First LROSE Project Workshop, NCAR, April 2017
The initial (kick-off) workshop for the LROSE project was held at the NCAR Foothills Laboratory, in Boulder, 2017/04/11 - 2017/04/12.
The aim of this workshop was to discuss with the user community ideas on how best to proceed with the project, including setting goals and priorities.
Agenda day 1 - 2017/04/11
|08:00||Registration / Coffee|
|08:30||Welcome address and housekeeping (Michael Bell)|
|08:40||LROSE Overview and Workshop Goals (Michael Bell)|
|09:00||Current state of the software (Mike Dixon)|
|09:30||The Python ARM Radar Toolkit: a community-based architecture for interacting with weather radar data (Scott Collis)|
|10:15||WMO and international collaboration (Daniel Michelson)|
|10:30||Compute pipelines using Pegasus Workflows - an introduction (Karan Vahi)|
|11:00||Breakout session # 1|
|12:00||Breakout sessions report back|
|12:20||Lunch - NCAR Cafeteria|
|13:30||Defining the spatial properties of precipitation features using data from the WSR-88D network (Corene Matyas)|
|14:00||Breakout session # 2|
|15:15||Breakout sessions report back, and plenary discussion|
|16:45||Day 1 adjourn|
Agenda day 2 - 2017/04/12
|08:30||Private industry collaboration and Artview (Nick Guy)|
|09:00||Breakout session # 3|
|10:00||Breakout sessions report back|
|10:50||Plenary session and wrap-up|
Tentative Breakout Session Discussion Topics
Breakout # 1
- Working together: LROSE, PyART, BALTRAD
- Defining workflows: common tasks for common goals and reproducibility
Breakout # 2
- LROSE internals and design principles
- Science priorities: meeting the needs of scientists across disciplines
Breakout # 3:
- Building community: mechanisms for including externally-maintained code
- Big ideas: leveraging LROSE for high-risk, high-reward science
Argonne National Laboratory
Title:The Python ARM Radar Toolkit: A community based architecture for interacting with weather radar data.
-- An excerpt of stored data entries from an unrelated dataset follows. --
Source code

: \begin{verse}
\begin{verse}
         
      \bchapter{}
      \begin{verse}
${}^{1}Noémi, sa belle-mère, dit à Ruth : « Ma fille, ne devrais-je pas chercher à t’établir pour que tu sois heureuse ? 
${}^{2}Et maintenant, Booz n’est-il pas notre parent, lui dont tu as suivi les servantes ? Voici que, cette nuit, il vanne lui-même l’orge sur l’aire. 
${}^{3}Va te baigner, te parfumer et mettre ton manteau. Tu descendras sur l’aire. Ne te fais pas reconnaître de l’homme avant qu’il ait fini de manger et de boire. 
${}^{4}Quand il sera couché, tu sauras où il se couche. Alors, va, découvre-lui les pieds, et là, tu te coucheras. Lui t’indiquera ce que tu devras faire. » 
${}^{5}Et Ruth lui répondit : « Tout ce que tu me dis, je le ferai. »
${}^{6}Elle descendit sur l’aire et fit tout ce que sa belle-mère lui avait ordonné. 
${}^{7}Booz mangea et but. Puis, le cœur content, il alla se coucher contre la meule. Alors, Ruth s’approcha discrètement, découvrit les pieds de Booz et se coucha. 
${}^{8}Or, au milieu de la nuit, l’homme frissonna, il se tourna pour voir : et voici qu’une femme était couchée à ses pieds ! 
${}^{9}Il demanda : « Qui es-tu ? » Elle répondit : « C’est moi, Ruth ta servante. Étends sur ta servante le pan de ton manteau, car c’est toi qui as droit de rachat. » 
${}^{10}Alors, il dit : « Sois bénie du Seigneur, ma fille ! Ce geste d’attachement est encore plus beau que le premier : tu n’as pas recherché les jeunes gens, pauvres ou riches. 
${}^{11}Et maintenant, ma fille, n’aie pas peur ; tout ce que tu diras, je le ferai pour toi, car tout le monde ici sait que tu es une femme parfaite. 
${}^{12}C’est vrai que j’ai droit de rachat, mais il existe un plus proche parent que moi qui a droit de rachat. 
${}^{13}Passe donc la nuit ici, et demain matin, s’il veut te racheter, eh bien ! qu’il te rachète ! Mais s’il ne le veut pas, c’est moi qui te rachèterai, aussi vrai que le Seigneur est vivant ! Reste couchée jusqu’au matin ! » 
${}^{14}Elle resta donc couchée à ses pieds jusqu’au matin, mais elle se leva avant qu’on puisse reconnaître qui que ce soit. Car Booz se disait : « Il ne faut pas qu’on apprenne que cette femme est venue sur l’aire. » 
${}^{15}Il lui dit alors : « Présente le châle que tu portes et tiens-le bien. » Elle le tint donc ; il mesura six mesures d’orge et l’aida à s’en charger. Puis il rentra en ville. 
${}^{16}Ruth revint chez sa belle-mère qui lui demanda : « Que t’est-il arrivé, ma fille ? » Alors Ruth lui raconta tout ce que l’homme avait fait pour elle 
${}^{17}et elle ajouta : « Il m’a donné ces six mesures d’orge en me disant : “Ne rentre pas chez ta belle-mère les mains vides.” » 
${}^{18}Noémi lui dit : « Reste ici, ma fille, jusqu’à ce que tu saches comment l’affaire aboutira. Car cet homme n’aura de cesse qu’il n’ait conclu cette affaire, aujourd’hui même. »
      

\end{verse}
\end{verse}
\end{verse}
Py-ART is a midsize (100+ users) community (19 contributors) Python toolkit for interacting with data produced by meteorological radars. The original aim was to facilitate the dissemination of algorithm research funded by the Department of Energy's ARM program. Since its public release, approximately four years ago, through careful package management Py-ART has grown in use while maintaining a narrow, maintainable scope. This presentation will outline the philosophy of the package, various techniques to keep the project tractable and a new five year road-map for the future of the project.
USC Information Sciences Institute - Pegasus Team
Title: Compute Pipelines using Pegasus Workflows: An Introduction
Workflows are a key technology for enabling complex scientific applications. They capture the interdependencies between processing steps in data analysis and simulation pipelines, as well as the mechanisms to execute those steps reliably and efficiently in a distributed computing environment. They also enable scientists to capture complex processes to promote sharing and reuse, and provide provenance information necessary for the verification of scientific results and scientific reproducibility. The talk will give an introductory overview of Pegasus Workflow Management System (Pegasus WMS http://pegasus.isi.edu). Pegasus allows users to design workflows at a high-level of abstraction, which is independent of the resources available to execute them and the location of data and executables. It compiles these abstract workflows to executable workflows that can be deployed onto distributed resources such local campus clusters, computational clouds and grids such as XSEDE and Open Science Grid. During the compilation process, Pegasus does data discovery, whereby it determines the locations of input data files and executables. Data transfer tasks are added to the executable workflow that are responsible for staging in the input files to the cluster, and the generated output files back to a user specified location. In addition to the data transfers tasks, data cleanup (cleanup data that is no longer required) and data registration tasks are also added. Pegasus also captures all the provenance of the pipeline lifecycle from the planning stage, through execution, to the final output data, helping scientists to accurately measure the performance of their pipelines and reconstruct the history of data products. Pegasus provides both command line tools and a web dashboard for debugging and monitoring that allow users to easily detect and debug failures in their pipelines. Pegasus has been used in a number of scientific domains including astronomy, bioinformatics, earthquake science, gravitational wave physics, ocean science, limnology, and others. Pegasus workflows are also used for automatic quality control analysis of phenotypic data submissions to NRGR a large NIH funded repository.
Corene Matyas and Jingyin Tang
University of Florida
Title: Defining the spatial properties of precipitation features using data
from the WSR-88D network
Geographers specialize in the analysis of spatial patterns. To examine rainfall patterns, climatologists may rely on data interpolated from rain gauges. However, these data do not permit the exploration of features such as convective cells inside of the rainband of a tropical cyclone. These features can be resolved through an analysis of the high spatial and temporal resolution data produced by the WSR-88D network. Although its capabilities to analyze temporal data are somewhat limited, the use of Geographical Information Systems (GIS) by nongeographers including meteorologists is growing. This suggests that the collaboration of geographers specializing in geospatial techniques with those pursuing research in climatology could develop new GIS-based methods for the spatial analysis of radar data that facilitate climate-scale research of precipitation features. This presentation features techniques our research group has developed to quantify the spatial patterns of radar reflectivity values through the calculation of shape metrics for the rain fields of landfalling tropical cyclones.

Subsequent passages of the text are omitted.